— Exercise —
In the entries below, find each line bearing the string "required" and copy it.

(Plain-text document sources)
=-=-=

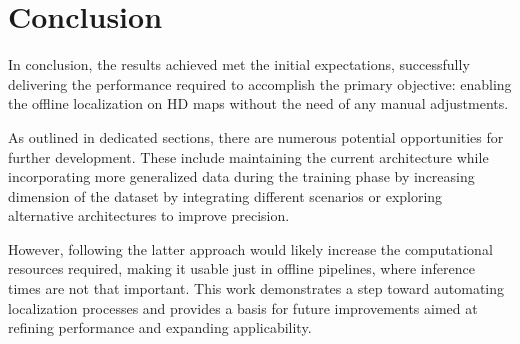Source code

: \chapter*{Conclusion}

In conclusion, the results achieved met the initial expectations, successfully delivering the performance required to accomplish the primary objective: enabling the offline localization on HD maps without the need of any manual adjustments.

As outlined in dedicated sections, there are numerous potential opportunities for further development. These include maintaining the current architecture while incorporating more generalized data during the training phase by increasing dimension of the dataset by integrating different scenarios or exploring alternative architectures to improve precision. 

However, following the latter approach would likely increase the computational resources required, making it usable just in offline pipelines, where inference times are not that important.
This work demonstrates a step toward automating localization processes and provides a basis for future improvements aimed at refining performance and expanding applicability.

=-=-=

— Reply to the exercise —
In conclusion, the results achieved met the initial expectations, successfully delivering the performance required to accomplish the primary objective: enabling the offline localization on HD maps without the need of any manual adjustments.
However, following the latter approach would likely increase the computational resources required, making it usable just in offline pipelines, where inference times are not that important.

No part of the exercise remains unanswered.